The Policy That Changed Everything
After user intervention #3, we established a clear policy.
Hypothesis Workflow Policy
When Hypothesis finds a failing test:
Don't reduce max_examples yet! You're in discovery mode.
Hypothesis will shrink the failing case to minimal parameters:
Original failure: budget=247, participants=[...50 items...]
Shrunk to: budget=16, participants=5
- IMMEDIATELY add explicit regression test:
def test_regression_budget_16_participants_5():
"""Edge case discovered by Hypothesis on 2025-11-06.
Original failure: Budget allocation failed with tight budget.
Root cause: Integer rounding in checks_per_cycle calculation.
"""
participants = [make_participant(f"p{i}") for i in range(5)]
result = apply_budget(participants, budget=16)
assert len(result.allocated) <= 16
-
Document what was learned:
- What parameters triggered failure?
- What was the root cause?
- What pattern does this represent?
Fix the bug, re-run property test with SAME max_examples
Repeat until no more shrinking happens (Hypothesis finds nothing new)
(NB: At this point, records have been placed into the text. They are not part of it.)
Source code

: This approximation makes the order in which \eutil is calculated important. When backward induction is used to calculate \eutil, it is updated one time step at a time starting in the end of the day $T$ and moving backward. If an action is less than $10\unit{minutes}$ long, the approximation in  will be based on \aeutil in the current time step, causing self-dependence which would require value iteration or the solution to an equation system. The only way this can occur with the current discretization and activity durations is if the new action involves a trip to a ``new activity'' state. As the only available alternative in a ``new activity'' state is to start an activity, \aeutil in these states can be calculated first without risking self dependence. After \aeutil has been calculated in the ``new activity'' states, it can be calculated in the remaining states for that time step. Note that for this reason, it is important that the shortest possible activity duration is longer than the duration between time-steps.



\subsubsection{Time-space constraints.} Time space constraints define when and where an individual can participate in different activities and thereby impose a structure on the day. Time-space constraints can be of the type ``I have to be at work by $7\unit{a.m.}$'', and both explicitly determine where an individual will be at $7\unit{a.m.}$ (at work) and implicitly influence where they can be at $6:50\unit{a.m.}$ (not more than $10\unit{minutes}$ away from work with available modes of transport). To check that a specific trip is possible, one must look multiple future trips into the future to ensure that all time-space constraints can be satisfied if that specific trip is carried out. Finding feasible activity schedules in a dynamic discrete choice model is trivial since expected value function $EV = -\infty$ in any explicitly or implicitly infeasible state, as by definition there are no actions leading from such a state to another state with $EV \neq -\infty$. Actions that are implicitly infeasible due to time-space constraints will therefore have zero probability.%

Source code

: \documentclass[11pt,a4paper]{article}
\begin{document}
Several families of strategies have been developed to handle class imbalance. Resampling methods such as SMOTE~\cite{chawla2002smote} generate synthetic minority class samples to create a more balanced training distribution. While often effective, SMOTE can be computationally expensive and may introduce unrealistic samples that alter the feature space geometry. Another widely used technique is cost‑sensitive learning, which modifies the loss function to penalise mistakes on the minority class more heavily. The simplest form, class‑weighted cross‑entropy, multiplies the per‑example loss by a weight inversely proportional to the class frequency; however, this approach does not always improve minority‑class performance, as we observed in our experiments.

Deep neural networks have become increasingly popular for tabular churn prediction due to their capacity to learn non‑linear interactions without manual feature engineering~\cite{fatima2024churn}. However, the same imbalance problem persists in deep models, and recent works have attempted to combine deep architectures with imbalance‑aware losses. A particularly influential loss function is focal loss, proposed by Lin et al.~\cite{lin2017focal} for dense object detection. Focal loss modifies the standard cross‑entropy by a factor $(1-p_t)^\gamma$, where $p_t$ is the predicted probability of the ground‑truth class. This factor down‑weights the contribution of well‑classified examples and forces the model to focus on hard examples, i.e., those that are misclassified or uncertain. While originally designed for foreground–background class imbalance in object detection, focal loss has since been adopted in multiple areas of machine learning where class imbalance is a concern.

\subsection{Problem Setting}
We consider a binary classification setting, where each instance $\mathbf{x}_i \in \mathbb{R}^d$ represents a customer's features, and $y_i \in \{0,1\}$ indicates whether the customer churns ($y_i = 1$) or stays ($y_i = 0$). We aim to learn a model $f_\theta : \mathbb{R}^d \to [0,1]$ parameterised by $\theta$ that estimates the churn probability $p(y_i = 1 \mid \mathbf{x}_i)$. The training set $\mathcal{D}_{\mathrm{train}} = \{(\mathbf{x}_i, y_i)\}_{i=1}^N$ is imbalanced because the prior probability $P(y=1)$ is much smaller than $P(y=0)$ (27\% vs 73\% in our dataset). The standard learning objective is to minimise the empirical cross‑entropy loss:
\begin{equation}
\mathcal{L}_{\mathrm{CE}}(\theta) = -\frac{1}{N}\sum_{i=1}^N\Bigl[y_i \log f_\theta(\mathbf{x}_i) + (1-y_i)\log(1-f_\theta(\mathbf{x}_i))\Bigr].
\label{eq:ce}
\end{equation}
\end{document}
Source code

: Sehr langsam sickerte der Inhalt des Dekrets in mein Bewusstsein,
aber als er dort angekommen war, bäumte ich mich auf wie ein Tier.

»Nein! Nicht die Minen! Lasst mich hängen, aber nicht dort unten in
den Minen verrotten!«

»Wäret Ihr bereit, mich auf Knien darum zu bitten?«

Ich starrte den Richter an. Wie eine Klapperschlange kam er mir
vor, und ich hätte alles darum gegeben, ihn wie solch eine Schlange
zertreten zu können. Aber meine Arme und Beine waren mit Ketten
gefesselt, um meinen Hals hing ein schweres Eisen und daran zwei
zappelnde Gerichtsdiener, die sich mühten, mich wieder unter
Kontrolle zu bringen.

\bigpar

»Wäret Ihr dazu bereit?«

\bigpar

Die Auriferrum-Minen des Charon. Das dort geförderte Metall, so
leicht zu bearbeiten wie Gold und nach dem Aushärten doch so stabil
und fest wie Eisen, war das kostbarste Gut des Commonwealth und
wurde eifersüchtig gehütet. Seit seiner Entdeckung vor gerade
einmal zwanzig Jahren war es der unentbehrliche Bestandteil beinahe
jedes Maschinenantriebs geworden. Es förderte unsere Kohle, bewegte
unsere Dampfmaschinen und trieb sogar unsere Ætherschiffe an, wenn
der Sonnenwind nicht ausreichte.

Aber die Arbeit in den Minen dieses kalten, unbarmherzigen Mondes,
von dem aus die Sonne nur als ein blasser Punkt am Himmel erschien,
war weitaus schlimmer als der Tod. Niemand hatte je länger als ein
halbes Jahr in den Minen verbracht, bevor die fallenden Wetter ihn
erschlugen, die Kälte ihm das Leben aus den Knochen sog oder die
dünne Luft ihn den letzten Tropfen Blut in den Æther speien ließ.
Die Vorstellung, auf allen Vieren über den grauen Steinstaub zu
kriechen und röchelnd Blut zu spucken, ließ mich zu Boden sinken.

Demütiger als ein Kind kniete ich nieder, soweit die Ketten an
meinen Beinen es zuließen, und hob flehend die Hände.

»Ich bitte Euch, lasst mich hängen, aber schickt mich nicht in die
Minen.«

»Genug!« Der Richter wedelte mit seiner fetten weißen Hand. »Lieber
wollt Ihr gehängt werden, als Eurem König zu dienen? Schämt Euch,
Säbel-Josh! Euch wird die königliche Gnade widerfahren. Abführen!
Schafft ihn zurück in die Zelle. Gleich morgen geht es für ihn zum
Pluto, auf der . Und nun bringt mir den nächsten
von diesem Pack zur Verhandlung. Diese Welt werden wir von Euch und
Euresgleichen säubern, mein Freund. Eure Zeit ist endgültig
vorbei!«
ONLY THEN reduce max_examples for CI
Keep all regression tests even after reducing max_examples
Before Reducing max_examples Checklist
Before changing max_examples=1000 to max_examples=10:
- [ ] All shrunken cases captured as regression tests?
- [ ] Each regression test documented (what/why/when)?
- [ ] Patterns identified (e.g., "tight budgets fail")?
- [ ] Root causes understood and fixed?
- [ ] No recent shrinking (Hypothesis stable)?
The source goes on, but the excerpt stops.